As the fingernails attain a certain length, the fingers itch to scratch the surface of the body. They scavenge for the wax accumulated in the hair, in the black holes of the nose, in the unseen openings of the ears, filling the crevices between the nails and the fingers with residue. There is a further attempt to collect the dirt-wax from all the finger deposits and mould it into one. One uses the little fingernail or a bluntly sharp tool to excavate these deposits. This act is carried out discreetly where questions on personal hygiene are not raised. This act ceases with the intervention of the nail-cutter (a fearful tool, always functioning at the edge of the skin and the nail), chipping away the dirt collectors with pulsating caution. In this process, one realizes the hierarchy of one hand over the other. One cannot exactly specify the time when one becomes aware of the use of the nails; I presume it happens with certain ease.
The fingers become nails, transferring the unsaid thoughts- thus enabling this icky habit. Similarly, thoughts grow into images, scratching surfaces for their deposited residue. The objects (collected residue) get rolled between two fingers unintentionally. The unnecessity of these object-beings makes one think about and without their existence. The tools (ideas and approaches) become redundant after the making of the objects like the nails that lie lifeless after being cut. An alcove in a house stares back at the onlooker as a depression in the wall. Why was the need to puncture the wall? It seems almost like the wall is resisting its straightness, as if losing its male virginity to the depression. This unneeded act transforms in a procreative space- a permanently impregnated (space-belly) hollow from within, ever ready to copulate. Objects come in and out of the alcove, never to be born in it. Yet every time they occupy the hollow, they evoke meaning. The objects in themselves as the residue of the scratched surfaces hold no entity if they do not occupy space. When one walks the length of the wall one tends to fall into the alcove.

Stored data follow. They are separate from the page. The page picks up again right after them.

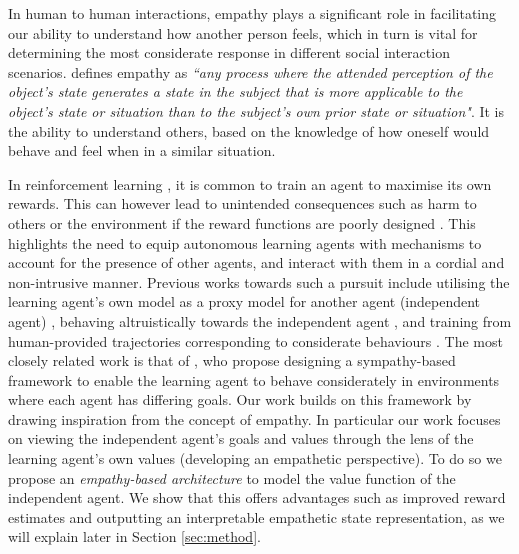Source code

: \iffalse
In human to human interactions, empathy plays a significant role in facilitating our ability to understand how another person feels, which in turn is vital for determining the most considerate response in different social interaction scenarios. %
\cite{hoffman1996empathy} defines empathy as \textit{``any process where the attended perception of the object’s state generates a state in the subject that is more applicable to the object’s state or situation than to the subject’s own prior state or situation"}. It is the ability to understand others, %
based on the knowledge of how oneself would behave and feel when in a similar situation. 

In reinforcement learning \cite{sutton2018reinforcement}, it is common to train an agent to maximise its own rewards. This can however lead to unintended consequences such as harm to others or the environment if the reward functions are poorly designed \cite{amodei2016concrete}. This highlights the need to equip autonomous learning agents with mechanisms to account for the presence of other agents, and interact with them in a cordial and non-intrusive manner. Previous works towards such a pursuit include utilising the learning agent's own model as a proxy model for another agent (independent agent) \cite{TowardsEmpathicDQN}, behaving altruistically towards the independent agent \cite{Franzmeyer2021}, and training from human-provided trajectories corresponding to considerate behaviours \cite{Noothigattu2019}. The most closely related work is that of \cite{SympathyPaper}, who propose designing a sympathy-based framework to enable the learning agent to behave considerately in environments where each agent has differing goals. %
Our work builds on this framework by drawing inspiration from the concept of empathy. In particular our work focuses on viewing the independent agent's goals and values through the lens of the learning agent's own values (developing an empathetic perspective). To do so we propose an
\textit{empathy-based architecture} to model the value function of the independent agent.
We show that this offers advantages such as improved reward estimates and outputting an interpretable empathetic state representation, as we will explain later in Section \ref{sec:method}.  
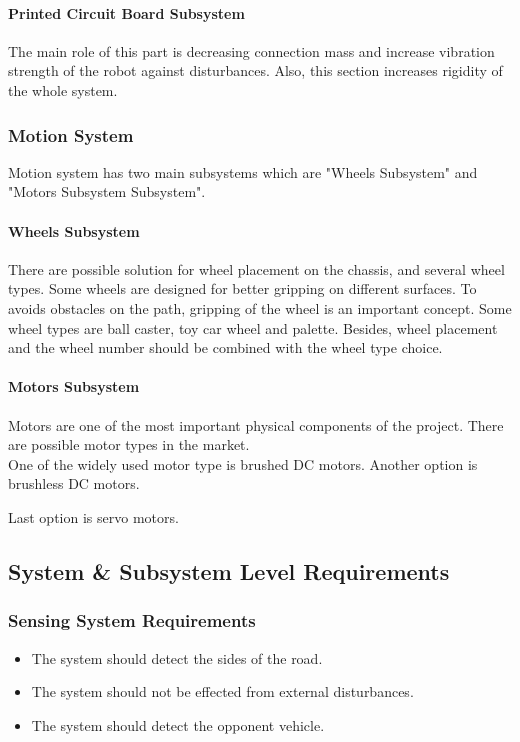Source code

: \documentclass[a4paper,12pt]{article}
\begin{document}
		\paragraph{Printed Circuit Board Subsystem}
			The main role of this part is decreasing connection mass and increase vibration strength of the robot against disturbances. Also, this section increases rigidity of the whole system. 
	
	
	\subsubsection{Motion System}
			
			Motion system has two main subsystems which are "Wheels Subsystem" and "Motors Subsystem Subsystem".		
		
		
		\paragraph{Wheels Subsystem}
			There are possible solution for wheel placement on the chassis, and several wheel types. Some wheels are designed for better gripping on different surfaces. To avoids obstacles on the path, gripping of the wheel is an important concept. Some wheel types are ball caster, toy car wheel and palette. Besides, wheel placement and the wheel number should be combined with the wheel type choice. \\
	
			
		\paragraph{Motors Subsystem}
			Motors are one of the most important physical components of the project. There are possible motor types in the market.\\

			One of the widely used motor type is brushed DC motors. 
			Another option is brushless DC motors. 

			Last option is servo motors.
\subsection{System \& Subsystem Level Requirements}
		
	
	\subsubsection{Sensing System Requirements}
	
		\begin{itemize}
			\item The system should detect the sides of the road.
			\item The system should not be effected from external disturbances.
			\item The system should detect the opponent vehicle.
		\end{itemize}
\end{document}
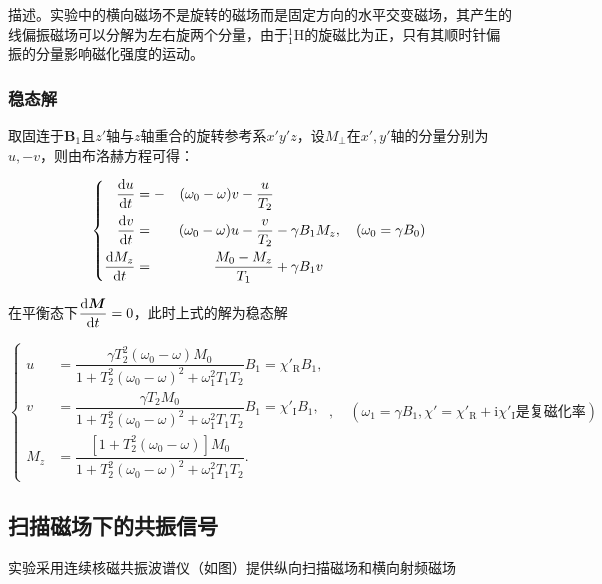 描述。实验中的横向磁场不是旋转的磁场而是固定方向的水平交变磁场，其产生的线偏振磁场可以分解为左右旋两个分量，由于\(^1_1\mathrm{H}\)的旋磁比为正，只有其顺时针偏振的分量影响磁化强度的运动。

\subsubsection{稳态解}\label{ux7a33ux6001ux89e3}

取固连于\(\boldsymbol{B}_1\)且\(z'\)轴与\(z\)轴重合的旋转参考系\(x'y'z\)，设\(M_{\perp}\)在\(x',y'\)轴的分量分别为\(u,-v\)，则由布洛赫方程可得：

\begin{equation}
  \left\{
  \begin{aligned}
    \dfrac{{\rm d}u}{{\rm d}t} & = - & (\omega_0 - \omega)v-\dfrac{u}{T_2} &\\
    \dfrac{{\rm d}v}{{\rm d}t} & = & (\omega_0 - \omega)u-\dfrac{v}{T_2} & - \gamma B_1M_z\\
    \dfrac{{\rm d}M_z}{{\rm d}t} & = & \dfrac{M_0-M_z}{T_1} & + \gamma B_1 v
  \end{aligned}
  ,\quad (\omega_0 = \gamma B_0)\right.
\end{equation}

在平衡态下\(\dfrac{{\rm d}\boldsymbol{M}}{{\rm d}t}=0\)，此时上式的解为稳态解

\begin{equation}
  \left\{
  \begin{aligned}
      u & = \dfrac{\gamma T_2^2(\omega_0-\omega)M_0}{1+T_2^2(\omega_0-\omega)^2+\omega_1^2T_1T_2}B_1 = \chi'_{\mathrm{R}} B_1,\\
      v & = \dfrac{\gamma T_2M_0}{1+T_2^2(\omega_0-\omega)^2+\omega_1^2T_1T_2}B_1 = \chi'_{\mathrm{I}} B_1,\\
      M_z & = \dfrac{[1+T_2^2(\omega_0-\omega)]M_0}{1+T_2^2(\omega_0-\omega)^2+\omega_1^2T_1T_2}.
  \end{aligned}
  ,\quad (\omega_1 = \gamma B_1, \chi' = \chi'_{\mathrm{R}}+\mathrm{i}\chi'_{\mathrm{I}}\text{是复磁化率})\right.\label{eq:aksdjlfadsjkl}
\end{equation}

\subsection{扫描磁场下的共振信号}\label{ux8109ux51b2ux26c1ux573aux4e0bux7684ux5171ux632fux4fe1ux53f6}

实验采用连续核磁共振波谱仪（如图）提供纵向扫描磁场和横向射频磁场

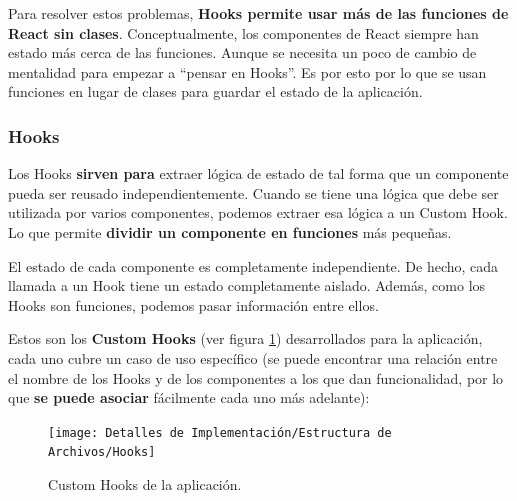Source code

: \documentclass[12pt,twoside,titlepage]{report}
\begin{document}
Para resolver estos problemas, \textbf{Hooks permite usar más de las funciones de React sin clases}. Conceptualmente, los componentes de React siempre han estado más cerca de las funciones. Aunque se necesita un poco de cambio de mentalidad para empezar a “pensar en Hooks”. Es por esto por lo que se usan funciones en lugar de clases para guardar el estado de la aplicación.

\subsubsection{Hooks}

Los Hooks \textbf{sirven para} extraer lógica de estado de tal forma que un componente pueda ser reusado independientemente. Cuando se tiene una lógica que debe ser utilizada por varios componentes, podemos extraer esa lógica a un Custom Hook. Lo que permite \textbf{dividir un componente en funciones} más pequeñas.

El estado de cada componente es completamente independiente. De hecho, cada llamada a un Hook tiene un estado completamente aislado. Además, como los Hooks son funciones, podemos pasar información entre ellos.

Estos son los \textbf{Custom Hooks} (ver figura \ref{fig:Hooks}) desarrollados para la aplicación, cada uno cubre un caso de uso específico (se puede encontrar una relación entre el nombre de los Hooks y de los componentes a los que dan funcionalidad, por lo que \textbf{se puede asociar} fácilmente cada uno más adelante):

\begin{figure}[H]
    \centering
    \texttt{[image: Detalles de Implementación/Estructura de Archivos/Hooks]}
    \caption{Custom Hooks de la aplicación.}
    \label{fig:Hooks}
\end{figure}
\end{document}
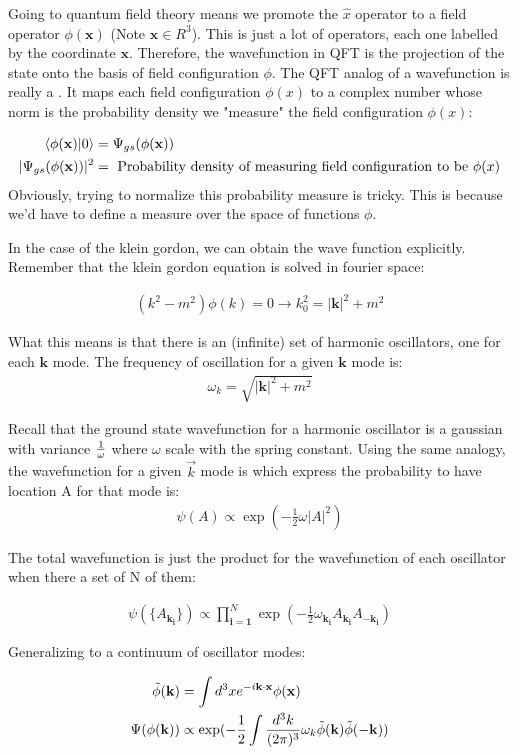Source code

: \documentclass[12pt]{scrartcl}
\begin{document}
Going to quantum field theory means we promote the $\hat{x}$ operator to a field operator $\phi(\mathbf{x})$ (Note $\mathbf{x} \in R^3$).  This is just a lot of operators, each one labelled by the coordinate $\mathbf{x}$. Therefore, the wavefunction in QFT is the projection of the state onto the basis of field configuration $\phi$.  The QFT analog of a wavefunction is really a .  It maps each field configuration $\phi(x)$ to a complex number whose norm is the probability density we "measure" the field configuration $\phi(x)$:

\begin{align}
\braket{\phi(\mathbf{x}) | 0} &= \Psi_{gs}(\phi(\mathbf{x})) \\
|\Psi_{gs}(\phi(\mathbf{x}))|^2  &= 
\text{ Probability density of measuring field configuration to be } \phi(x) 
\end{align}
Obviously, trying to normalize this probability measure is tricky.  This is because we'd have to define a measure over the space of functions $\phi$.


In the case of the klein gordon, we can obtain the wave function explicitly.  Remember that the klein gordon equation is solved in fourier space:

\begin{align}
(k^2 - m^2) \phi(k) = 0 \rightarrow k_0^2 = |\mathbf{k}|^2 + m^2
\end{align}

What this means is that there is an (infinite) set of harmonic oscillators, one for each $\mathbf{k}$ mode.  The frequency of oscillation for a given $\mathbf{k}$ mode is:
\begin{align}
\omega_k = \sqrt{|\mathbf{k}|^2 + m^2}
\end{align}

Recall that the ground state wavefunction for a harmonic oscillator is a gaussian with variance ${1 \over \omega}$ where $\omega$ scale with the spring constant.  Using the same analogy, the wavefunction
for a given $\vec{k}$ mode is which express the probability to have location A for that mode is:
\begin{align}
\psi(A) \propto \exp(-  \frac12 \omega |A|^2)
\end{align}

The total wavefunction is just the product for the wavefunction of each oscillator when there a set of N of them:

\begin{align}
\psi(\{ A_{\mathbf{k_i}} \}) \propto \prod_{\mathbf{i=1}}^N \exp(- \frac12 \omega_{\mathbf{k_i}} A_{\mathbf{k_i}}
A_{-\mathbf{k_i}} ) \end{align} 

Generalizing to a continuum of oscillator modes:

\begin{align}
\tilde{\phi}(\mathbf{k}) &= \int d^3 x e^{-i \mathbf{k} \cdot \mathbf{x}} \phi(\mathbf{x}) \\
\Psi(\phi(\mathbf{k}))  & \propto \exp(- \frac12 \int {d^3 k \over (2 \pi)^3} \omega_k  \tilde{\phi}(\mathbf{k}) \tilde{\phi}(-\mathbf{k}) )
\end{align}
\end{document}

In his second solo at Project88 that takes place after a gap of seven years, Shreyas Karle inquires into the notion of archiving the domestic. If one tends to museumize the domestic, would one contradict the institution or become one? This exhibit is an extension of Shreyas Karle’s earlier project (Redux Redux: Enter by the side door) commissioned by the Aichi Triennial (Japan, 2016). Unnecessary Alcove is curated by the artist in three sections. The first section has objects that lie in the dilemma of being the art works; the second section relooks at the idea of exchange and the dissolving authorship through a series of four collaborations and the third section underlining the necessity of seeing.